Doctor Beresford now indicated a chair with a wave of his hand.
‘Thank you.’ Paul made his tone light; he refused to be put in the position of a boy in the headmaster’s study, which was the attitude his colleague was taking up.
‘You received my letter?’ Doctor Beresford had his elbows on the arms of his chair now, his fingertips tapping slowly together. It was a position that some actors adopted when playing the doctor, and it looked just as much out of character in this instance.
‘I’m here, aren’t I?’ It was impossible to maintain the light tone.
‘Yes, yes, of course.’ The head bounced in time with the tapping fingers. ‘It was merely an opening, merely an opening. In a business like this one has to start some place.’ His eyes had been roaming over his desk as he spoke, but now they seemed to jump on Paul as he demanded, ‘You follow me?’
‘I’m afraid I don’t.’
‘I’ve never considered you a stupid man, Doctor.’
‘Thank you.’ It took all his willpower not to add, ‘I cannot return the compliment.’
‘So we will stop fencing, eh?’
Paul, deliberately now, put his elbow on the desk and leaning just the slightest bit towards Doctor Beresford said slowly, ‘I’m afraid you’ll have to be more explicit. I really don’t follow you.’
‘You’re making this very awkward for me, Doctor, so don’t blame me if I speak openly. I’m a doctor and also a man of the world…’
‘Your own particular world.’ He shouldn’t have said that.
‘What do you mean to infer by that?’
‘Just that the phrase is rather outdated; men no longer make the grand tour to become men of the world. We’re all men of the world now, particularly, as I said, of our own small worlds.’
Doctor Beresford closed his eyes for a moment, wetted his thin lips and said, ‘We’re fencing again, Doctor.’
‘Then it’s up to you to come into the open at once, which will do away with the need for further fencing, won’t it?’
Doctor Beresford sighed patiently. ‘I sent for you, Doctor, in the hope that I would be able to help you.’
You did like hell. Again it was difficult not to put the thought into words.

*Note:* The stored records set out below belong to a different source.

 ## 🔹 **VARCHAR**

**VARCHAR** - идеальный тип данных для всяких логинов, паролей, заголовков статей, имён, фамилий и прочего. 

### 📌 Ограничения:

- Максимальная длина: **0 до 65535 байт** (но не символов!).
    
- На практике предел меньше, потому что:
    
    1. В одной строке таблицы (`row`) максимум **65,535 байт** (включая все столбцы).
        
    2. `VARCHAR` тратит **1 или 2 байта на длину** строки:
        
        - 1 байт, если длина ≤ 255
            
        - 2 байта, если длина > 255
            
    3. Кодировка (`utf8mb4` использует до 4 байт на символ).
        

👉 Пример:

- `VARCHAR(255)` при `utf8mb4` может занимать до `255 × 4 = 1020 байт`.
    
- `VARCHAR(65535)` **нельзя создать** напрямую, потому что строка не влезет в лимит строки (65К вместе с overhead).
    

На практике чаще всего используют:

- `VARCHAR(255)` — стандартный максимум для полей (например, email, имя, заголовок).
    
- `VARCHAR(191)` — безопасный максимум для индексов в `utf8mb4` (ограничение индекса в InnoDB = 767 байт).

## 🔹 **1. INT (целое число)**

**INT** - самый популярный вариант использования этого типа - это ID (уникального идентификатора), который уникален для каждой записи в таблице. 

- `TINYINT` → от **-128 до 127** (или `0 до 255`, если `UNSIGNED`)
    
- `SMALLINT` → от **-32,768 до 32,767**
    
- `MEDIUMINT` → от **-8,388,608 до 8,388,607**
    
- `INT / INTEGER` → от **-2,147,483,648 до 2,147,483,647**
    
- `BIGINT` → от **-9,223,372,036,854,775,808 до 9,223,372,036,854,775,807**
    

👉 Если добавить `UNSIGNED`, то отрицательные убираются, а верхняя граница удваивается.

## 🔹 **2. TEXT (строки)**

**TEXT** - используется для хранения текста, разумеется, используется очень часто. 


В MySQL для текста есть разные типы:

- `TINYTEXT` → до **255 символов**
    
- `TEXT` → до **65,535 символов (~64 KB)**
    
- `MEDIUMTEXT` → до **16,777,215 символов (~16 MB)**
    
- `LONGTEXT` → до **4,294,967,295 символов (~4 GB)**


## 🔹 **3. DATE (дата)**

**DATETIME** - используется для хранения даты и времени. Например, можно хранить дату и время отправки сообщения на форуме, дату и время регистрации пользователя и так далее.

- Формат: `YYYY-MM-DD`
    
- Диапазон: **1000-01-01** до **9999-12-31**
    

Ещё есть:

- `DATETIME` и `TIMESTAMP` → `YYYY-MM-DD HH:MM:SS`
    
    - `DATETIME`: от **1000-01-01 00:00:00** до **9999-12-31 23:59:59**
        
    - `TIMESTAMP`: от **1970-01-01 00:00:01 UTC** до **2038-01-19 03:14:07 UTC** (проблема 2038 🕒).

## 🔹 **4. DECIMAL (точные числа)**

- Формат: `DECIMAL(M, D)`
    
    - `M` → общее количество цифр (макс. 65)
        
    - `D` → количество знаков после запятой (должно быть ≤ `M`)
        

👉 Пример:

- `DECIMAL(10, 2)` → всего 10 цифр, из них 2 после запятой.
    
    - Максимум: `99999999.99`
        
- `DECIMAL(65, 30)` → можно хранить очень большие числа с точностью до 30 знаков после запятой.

‘This is a delicate matter, and it has always been my opinion that men of our profession should be men of integrity; however, there is always the odd one who runs amok and besmirches the nobility of our calling…’
God in heaven!
‘…When this happens I feel that our dirty linen should be washed in private; that is, as much as possible…’
‘Doctor Beresford, what are you accusing me of?’
‘I am not accusing you of anything, Doctor Higgins. I am merely going to bring to your notice the penalty attached to having a liaison with a patient.’
The two men stared at each other.
‘I hope you know that you are laying yourself open to an action for slander, Doctor Beresford.’
‘Now, now, Doctor, don’t get high-handed. I’ve told you, I’m trying to help you.’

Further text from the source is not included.